### [TRY IT]
From the material below, copy every line in which the word "primitives" occurs.

### [RECORDED DATA]

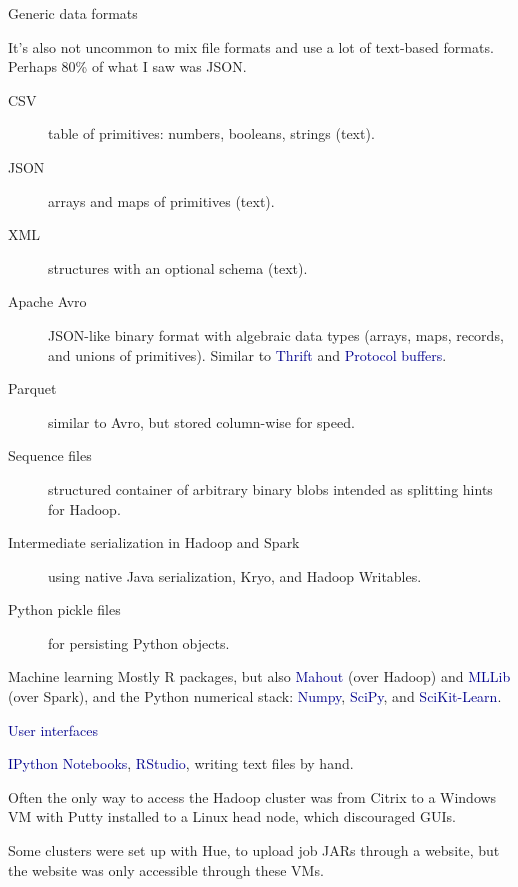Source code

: \documentclass{beamer}
\begin{document}
\begin{frame}{Generic data formats}

It's also not uncommon to mix file formats and use a lot of text-based formats. Perhaps 80\% of what I saw was JSON.

\begin{description}
\item[CSV] table of primitives: numbers, booleans, strings (text).
\item[JSON] arrays and maps of primitives (text).
\item[XML] structures with an optional schema (text).
\item[Apache Avro] JSON-like binary format with algebraic data types (arrays, maps, records, and unions of primitives). Similar to \textcolor{darkblue}{Thrift} and \textcolor{darkblue}{Protocol buffers}.
\item[Parquet] similar to Avro, but stored column-wise for speed.
\item[Sequence files] structured container of arbitrary binary blobs intended as splitting hints for Hadoop.
\item[Intermediate serialization in Hadoop and Spark] using native Java serialization, Kryo, and Hadoop Writables.
\item[Python pickle files] for persisting Python objects.
\end{description}
\end{frame}

\begin{frame}{Machine learning}
Mostly R packages, but also \textcolor{darkblue}{Mahout} (over Hadoop) and \textcolor{darkblue}{MLLib} (over Spark), and the Python numerical stack: \textcolor{darkblue}{Numpy}, \textcolor{darkblue}{SciPy}, and \textcolor{darkblue}{SciKit-Learn}.

\vfill
\hspace{-0.83 cm} \textcolor{darkblue}{\Large User interfaces}

\vspace{0.5 cm}
\textcolor{darkblue}{IPython Notebooks}, \textcolor{darkblue}{RStudio}, writing text files by hand.

\vspace{0.5 cm}
Often the only way to access the Hadoop cluster was from Citrix to a Windows VM with Putty installed to a Linux head node, which discouraged GUIs.

\vspace{0.5 cm}
Some clusters were set up with Hue, to upload job JARs through a website, but the website was only accessible through these VMs.
\end{frame}
\end{document}
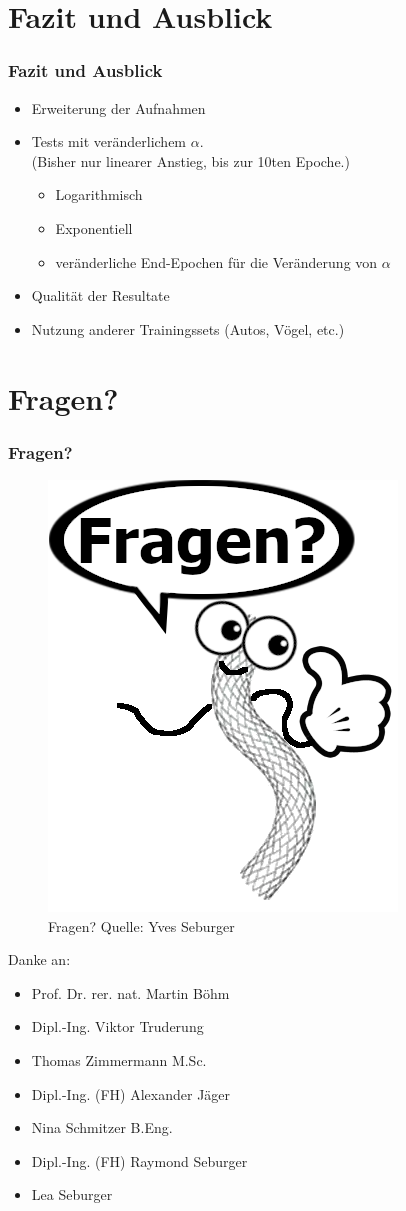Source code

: \documentclass{beamer}
\begin{document}
\section{Fazit und Ausblick}
\begin{frame}
\frametitle{Fazit und Ausblick}
\begin{itemize}
    \item Erweiterung der Aufnahmen
    \item Tests mit veränderlichem $\alpha$. \\
    \small{(Bisher nur linearer Anstieg, bis zur 10ten Epoche.)}
    \begin{itemize}
        \item Logarithmisch
        \item Exponentiell
        \item veränderliche End-Epochen für die Veränderung von $\alpha$
    \end{itemize}
    \item Qualität der Resultate
    \item Nutzung anderer Trainingssets (Autos, Vögel, etc.)
\end{itemize}
\end{frame}

\section{Fragen?}
\begin{frame}[allowframebreaks]
    \frametitle{Fragen?}    
    \begin{figure}
        \includegraphics[width=0.45\linewidth]{Bilder/Happy Stent.png}
        \caption{Fragen? \scriptsize{Quelle: Yves Seburger}}
    \end{figure}
    \framebreak
    Danke an:
    \begin{itemize}
        \item Prof. Dr. rer. nat. Martin Böhm
        \item Dipl.-Ing. Viktor Truderung
        \item Thomas Zimmermann M.Sc.
        \item Dipl.-Ing. (FH) Alexander Jäger
        \item Nina Schmitzer B.Eng.
        \item Dipl.-Ing. (FH) Raymond Seburger
        \item Lea Seburger
    \end{itemize} 
\end{frame}
\end{document}
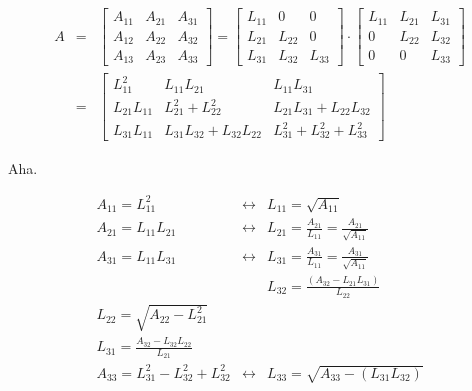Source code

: \documentclass[11pt]{article} %
\theoremstyle{definition}
\begin{document}
\begin{eqnarray*}
A &=& \begin{bmatrix}
A_{11} & A_{21} & A_{31} \\
A_{12} & A_{22} & A_{32} \\
A_{13} & A_{23} & A_{33}
\end{bmatrix} = \begin{bmatrix}
L_{11} & 0 & 0 \\
L_{21} & L_{22} &  0 \\
L_{31} & L_{32} & L_{33}
\end{bmatrix} \cdot \begin{bmatrix}
L_{11} & L_{21} & L_{31} \\
0 & L_{22} & L_{32} \\
0 & 0 & L_{33}
\end{bmatrix} \\
&=& \begin{bmatrix}
L_{11}^2 & L_{11}L_{21} & L_{11}L_{31} \\
L_{21}L_{11} & L_{21}^2 + L_{22}^2 & L_{21}L_{31} + L_{22}L_{32} \\
L_{31}L_{11} & L_{31}L_{32} + L_{32}L_{22} & L_{31}^2 + L_{32}^2 + L_{33}^2
\end{bmatrix}
\end{eqnarray*}

Aha.

\begin{eqnarray*}
A_{11} = L_{11}^2 &\leftrightarrow& L_{11} = \sqrt{A_{11}} \\
A_{21} = L_{11}L_{21} &\leftrightarrow& L_{21} = \frac{A_{21}}{L_{11}} = \frac{A_{21}}{\sqrt{A_{11}}} \\
A_{31} = L_{11}L_{31} &\leftrightarrow& L_{31} = \frac{A_{31}}{L_{11}} = \frac{A_{31}}{\sqrt{A_{11}}} \\
&& L_{32} = \frac{(A_{32} - L_{21}L_{31})}{L_{22}} \\
L_{22} = \sqrt{A_{22} - L_{21}^2} && \\
L_{31} = \frac{A_{32} - L_{32}L_{22}}{L_{21}} && \\
A_{33} = L_{31}^2-L_{32}^2 + L_{32}^2 &\leftrightarrow& L_{33} = \sqrt{A_{33}- (L_{31}L_{32})}
\end{eqnarray*}
\end{document}
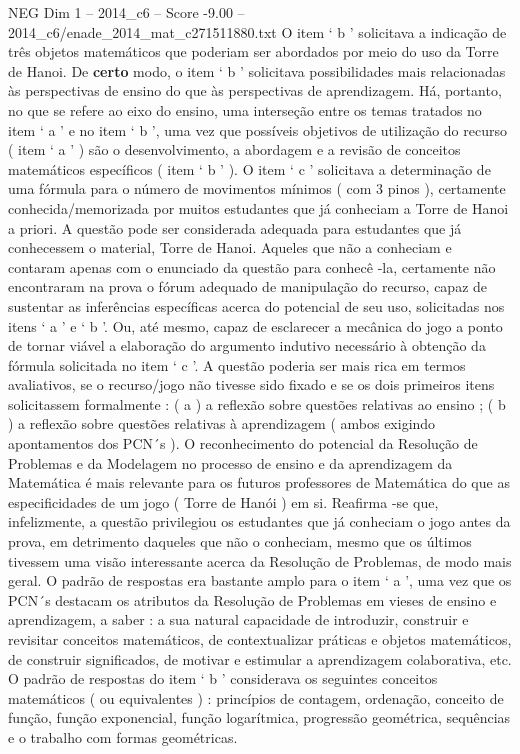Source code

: \begin{textsample}{NEG Dim 1 – 2014\_c6 – Score -9.00 – 2014\_c6/enade\_2014\_mat\_c271511880.txt}
O item ‘ b ’ solicitava a indicação de três objetos matemáticos que poderiam ser abordados por meio do uso da Torre de Hanoi.
De \textbf{certo} modo, o item ‘ b ’ solicitava possibilidades mais relacionadas às perspectivas de ensino do que às perspectivas de aprendizagem.
Há, portanto, no que se refere ao eixo do ensino, uma interseção entre os temas tratados no item ‘ a ’ e no item ‘ b ’, uma vez que possíveis objetivos de utilização do recurso ( item ‘ a ’ ) são o desenvolvimento, a abordagem e a revisão de conceitos matemáticos específicos ( item ‘ b ’ ).
O item ‘ c ’ solicitava a determinação de uma fórmula para o número de movimentos mínimos ( com 3 pinos ), certamente conhecida/memorizada por muitos estudantes que já conheciam a Torre de Hanoi a priori.
A questão pode ser considerada adequada para estudantes que já conhecessem o material, Torre de Hanoi.
Aqueles que não a conheciam e contaram apenas com o enunciado da questão para conhecê -la, certamente não encontraram na prova o fórum adequado de manipulação do recurso, capaz de sustentar as inferências específicas acerca do potencial de seu uso, solicitadas nos itens ‘ a ’ e ‘ b ’.
Ou, até mesmo, capaz de esclarecer a mecânica do jogo a ponto de tornar viável a elaboração do argumento indutivo necessário à obtenção da fórmula solicitada no item ‘ c ’.
A questão poderia ser mais rica em termos avaliativos, se o recurso/jogo não tivesse sido fixado e se os dois primeiros itens solicitassem formalmente : ( a ) a reflexão sobre questões relativas ao ensino ; ( b ) a reflexão sobre questões relativas à aprendizagem ( ambos exigindo apontamentos dos PCN´s ).
O reconhecimento do potencial da Resolução de Problemas e da Modelagem no processo de ensino e da aprendizagem da Matemática é mais relevante para os futuros professores de Matemática do que as especificidades de um jogo ( Torre de Hanói ) em si.
Reafirma -se que, infelizmente, a questão privilegiou os estudantes que já conheciam o jogo antes da prova, em detrimento daqueles que não o conheciam, mesmo que os últimos tivessem uma visão interessante acerca da Resolução de Problemas, de modo mais geral.
O padrão de respostas era bastante amplo para o item ‘ a ’, uma vez que os PCN´s destacam os atributos da Resolução de Problemas em vieses de ensino e aprendizagem, a saber : a sua natural capacidade de introduzir, construir e revisitar conceitos matemáticos, de contextualizar práticas e objetos matemáticos, de construir significados, de motivar e estimular a aprendizagem colaborativa, etc.
O padrão de respostas do item ‘ b ’ considerava os seguintes conceitos matemáticos ( ou equivalentes ) : princípios de contagem, ordenação, conceito de função, função exponencial, função logarítmica, progressão geométrica, sequências e o trabalho com formas geométricas.

\end{textsample}
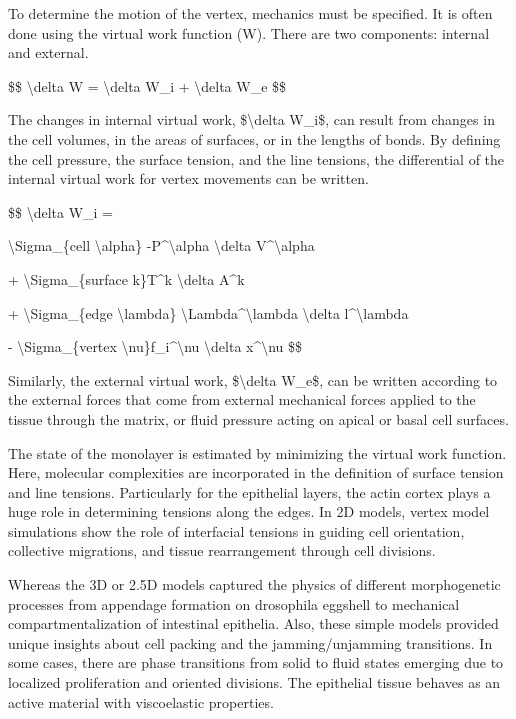 \documentclass[
]{article}
\begin{document}
To determine the motion of the vertex, mechanics must be specified. It
is often done using the virtual work function (W). There are two
components: internal and external.

\$\$ \textbackslash delta W = \textbackslash delta W\_i +
\textbackslash delta W\_e \$\$

The changes in internal virtual work, \$\textbackslash delta W\_i\$, can
result from changes in the cell volumes, in the areas of surfaces, or in
the lengths of bonds. By defining the cell pressure, the surface
tension, and the line tensions, the differential of the internal virtual
work for vertex movements can be written.

\$\$ \textbackslash delta W\_i =

\textbackslash Sigma\_\{cell \textbackslash alpha\}
-P\^{}\textbackslash alpha \textbackslash delta
V\^{}\textbackslash alpha

+ \textbackslash Sigma\_\{surface k\}T\^{}k \textbackslash delta A\^{}k

+ \textbackslash Sigma\_\{edge \textbackslash lambda\}
\textbackslash Lambda\^{}\textbackslash lambda \textbackslash delta
l\^{}\textbackslash lambda

- \textbackslash Sigma\_\{vertex
\textbackslash nu\}f\_i\^{}\textbackslash nu \textbackslash delta
x\^{}\textbackslash nu \$\$

Similarly, the external virtual work, \$\textbackslash delta W\_e\$, can
be written according to the external forces that come from external
mechanical forces applied to the tissue through the matrix, or fluid
pressure acting on apical or basal cell surfaces.

The state of the monolayer is estimated by minimizing the virtual work
function. Here, molecular complexities are incorporated in the
definition of surface tension and line tensions. Particularly for the
epithelial layers, the actin cortex plays a huge role in determining
tensions along the edges. In 2D models, vertex model simulations show
the role of interfacial tensions in guiding cell orientation, collective
migrations, and tissue rearrangement through cell divisions.

Whereas the 3D or 2.5D models captured the physics of different
morphogenetic processes from appendage formation on drosophila eggshell
to mechanical compartmentalization of intestinal epithelia. Also, these
simple models provided unique insights about cell packing and the
jamming/unjamming transitions. In some cases, there are phase
transitions from solid to fluid states emerging due to localized
proliferation and oriented divisions. The epithelial tissue behaves as
an active material with viscoelastic properties.
\end{document}

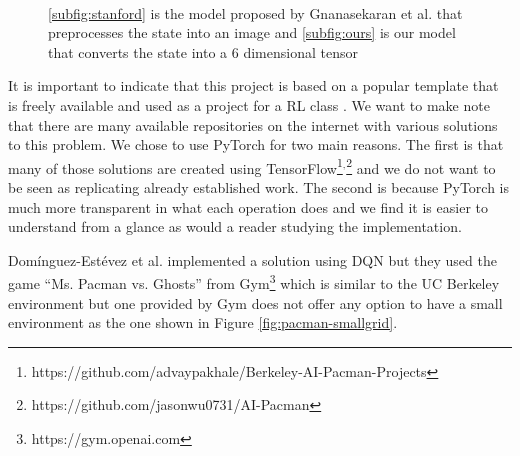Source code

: \documentclass[conference]{IEEEtran}
\begin{document}

\begin{figure}
     \\
    \caption{\ref{subfig:stanford} is the model proposed by Gnanasekaran et al. \cite{stanford2017} that preprocesses the state into an image and \ref{subfig:ours} is our model that converts the state into a 6 dimensional tensor}
    \label{fig:models}
\end{figure}

It is important to indicate that this project is based on a popular template that is freely available and used as a project for a RL class \cite{berkeley_pacman}. We want to make note that there are many available repositories on the internet with various solutions to this problem. We chose to use PyTorch for two main reasons. The first is that many of those solutions are created using TensorFlow\footnote{https://github.com/advaypakhale/Berkeley-AI-Pacman-Projects}$^{,}$\footnote{https://github.com/jasonwu0731/AI-Pacman} and we do not want to be seen as replicating already established work. The second is because PyTorch is much more transparent in what each operation does and we find it is easier to understand from a glance as would a reader studying the implementation.

Dom{\'i}nguez-Est{\'e}vez et al. \cite{DomnguezEstvez2017TrainingPB} implemented a solution using DQN but they used the game ``Ms. Pacman vs. Ghosts'' from Gym\footnote{https://gym.openai.com} which is similar to the UC Berkeley environment but one provided by Gym does not offer any option to have a small environment as the one shown in Figure \ref{fig:pacman-smallgrid}.
\end{document}
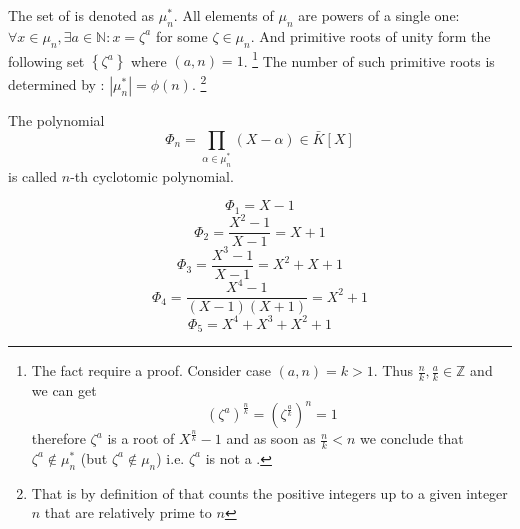 The set of  is denoted as
$\mu_n^*$. All elements of $\mu_n$ are powers of a single one:
$\forall x \in \mu_n, \exists a \in \mathbb{N}: x = \zeta^a$ for some
$\zeta \in \mu_n$. And primitive roots of unity form the following set
$\left\{\zeta^a\right\}$ where $\left(a, n\right) = 1$.
\label{sec:lec6_5_primitiveroot}
\footnote{
  The fact require a proof. Consider case $\left(a, n\right) = k >
  1$. Thus $\frac{n}{k}, \frac{a}{k} \in \mathbb{Z}$ and we can
  get 
  \[
  \left(\zeta^a\right)^{\frac{n}{k}} =
  \left(\zeta^{\frac{a}{k}}\right)^n = 1
  \]
  therefore $\zeta^a$ is a root of $X^{\frac{n}{k}} - 1$ and as soon
  as $\frac{n}{k} < n$ we conclude that $\zeta^a \notin \mu_n^\ast$
  (but $\zeta^a \notin \mu_n$) i.e. $\zeta^a$ is not a
  .
}
The number of
such primitive roots is determined by :
$\left|\mu_n^*\right| = \phi\left(n\right)$.
\footnote{
  That is by definition of  that counts the
  positive integers up to a given integer $n$ that are relatively
  prime to $n$  
}

\begin{definition}
  The polynomial
  \[
  \Phi_n = \prod_{\alpha \in \mu_n^*}\left(X - \alpha\right) \in \bar{K}\left[X\right]
  \]
  is called $n$-th cyclotomic polynomial.
  \label{def:cyclotomicpolynomial}
\end{definition}

\begin{example}
  \[
  \Phi_1 = X - 1
  \]
  \[
  \Phi_2 = \frac{X^2 - 1}{X-1} = X + 1
  \]
  \[
  \Phi_3 = \frac{X^3 - 1}{X-1} = X^2 + X + 1
  \]
  \[
  \Phi_4 = \frac{X^4 - 1}{\left(X-1\right)\left(X + 1\right)} = X^2 + 1
  \]
  \[
  \Phi_5 = X^4 + X^3 + X^2 + 1
  \]  
\end{example}

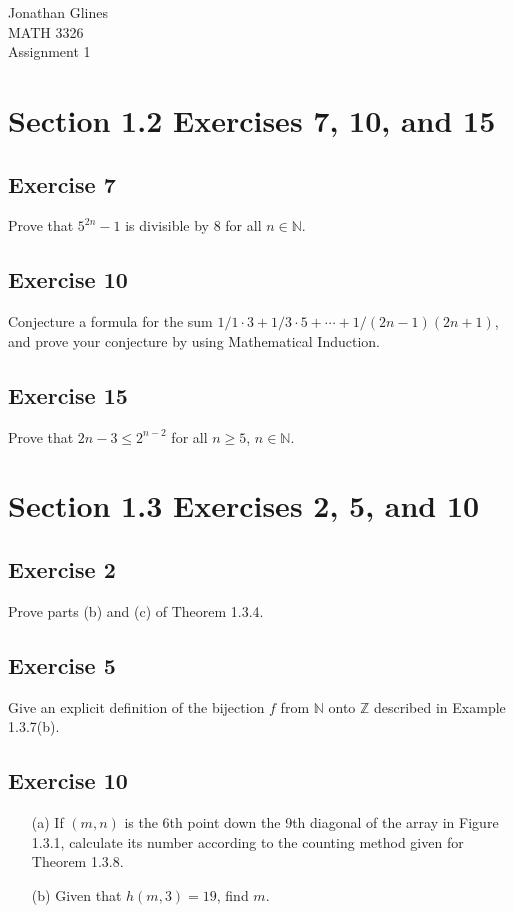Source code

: \documentclass[12pt]{article}
\begin{document}
\begin{flushright}
{\Large
Jonathan Glines \\
MATH 3326 \\
Assignment 1 \\
}
\end{flushright}
\section*{Section 1.2 Exercises 7, 10, and 15}
\subsection*{Exercise 7}
Prove that $5^{2n} - 1$ is divisible by 8 for all $n \in \mathbb{N}$.
\subsection*{Exercise 10}
Conjecture a formula for the sum $1/1\cdot 3 + 1/3 \cdot 5 + \cdots + 1 / \left(2n - 1\right)\left(2n+1\right)$, and prove your conjecture by using Mathematical Induction.
\subsection*{Exercise 15}
Prove that $2n - 3 \leq 2^{n-2}$ for all $n \geq 5$, $n \in \mathbb{N}$.
\section*{Section 1.3 Exercises 2, 5, and 10}
\subsection*{Exercise 2}
Prove parts (b) and (c) of Theorem 1.3.4.
\subsection*{Exercise 5}
Give an explicit definition of the bijection $f$ from $\mathbb{N}$ onto $\mathbb{Z}$ described in Example 1.3.7(b).
\subsection*{Exercise 10}
\begin{itemize}
\item[(a)] If $\left(m, n\right)$ is the 6th point down the 9th diagonal of the array in Figure 1.3.1, calculate its number according to the counting method given for Theorem 1.3.8.
\item[(b)] Given that $h\left(m, 3\right) = 19$, find $m$.
\end{itemize}
\end{document}
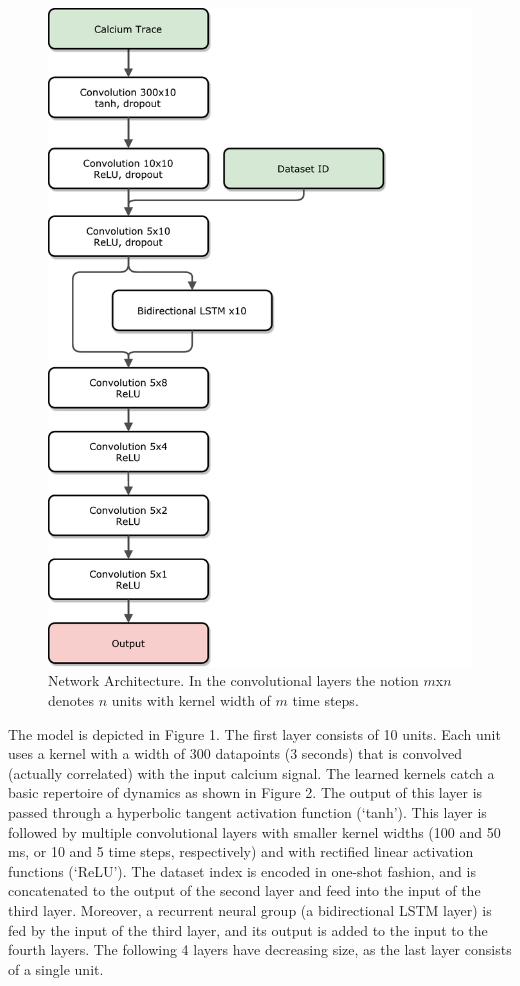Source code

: \documentclass{article}
\begin{document}
\begin{figure}
  \centering
  \includegraphics[height=0.9\textheight]{convi}
  \caption{Network Architecture. In the convolutional layers the notion $m$x$n$ denotes $n$ units with
  kernel width of $m$ time steps. }

\end{figure}

The model is depicted in Figure 1.
The first layer consists of 10 units. Each unit uses a kernel with a width of
300 datapoints (3 seconds) that is convolved (actually correlated) with the
input calcium signal. The learned kernels catch a basic repertoire of dynamics
as shown in Figure 2. The output of this layer is passed through a hyperbolic tangent 
activation function (`tanh'). This layer is followed by multiple convolutional layers
with smaller kernel widths (100 and 50 ms, or 10 and 5 time steps, respectively) and with rectified linear activation
functions (`ReLU'). The dataset index is encoded in one-shot fashion, and is
concatenated to the output of the second layer and feed into the input of the third
layer. Moreover, a recurrent neural group (a bidirectional LSTM layer) is fed by the
input of the third layer, and its output is added to the input to the fourth layers.
The following 4 layers have decreasing size, as the last layer consists of a single unit.
\end{document}
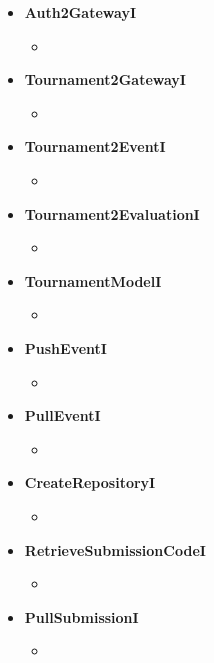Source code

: \begin{itemize}
\begin{itemize}
        \item 
    \end{itemize}
    \item \textbf{Auth2GatewayI}
    \begin{itemize}
        \item 
    \end{itemize}
    \item \textbf{Tournament2GatewayI}
    \begin{itemize}
        \item 
    \end{itemize}
    \item \textbf{Tournament2EventI}
    \begin{itemize}
        \item 
    \end{itemize}
    \item \textbf{Tournament2EvaluationI}
    \begin{itemize}
        \item 
    \end{itemize}
    \item \textbf{TournamentModelI}
    \begin{itemize}
        \item 
    \end{itemize}
    \item \textbf{PushEventI}
    \begin{itemize}
        \item 
    \end{itemize}
    \item \textbf{PullEventI}
    \begin{itemize}
        \item 
    \end{itemize}
    \item \textbf{CreateRepositoryI}
    \begin{itemize}
        \item 
    \end{itemize}
    \item \textbf{RetrieveSubmissionCodeI}
    \begin{itemize}
        \item 
    \end{itemize}
    \item \textbf{PullSubmissionI}
    \begin{itemize}
        \item 
    \end{itemize}

\end{itemize}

### [ANSWER AREA]
\item[CSV] table of primitives: numbers, booleans, strings (text).
\item[JSON] arrays and maps of primitives (text).
\item[Apache Avro] JSON-like binary format with algebraic data types (arrays, maps, records, and unions of primitives). Similar to \textcolor{darkblue}{Thrift} and \textcolor{darkblue}{Protocol buffers}.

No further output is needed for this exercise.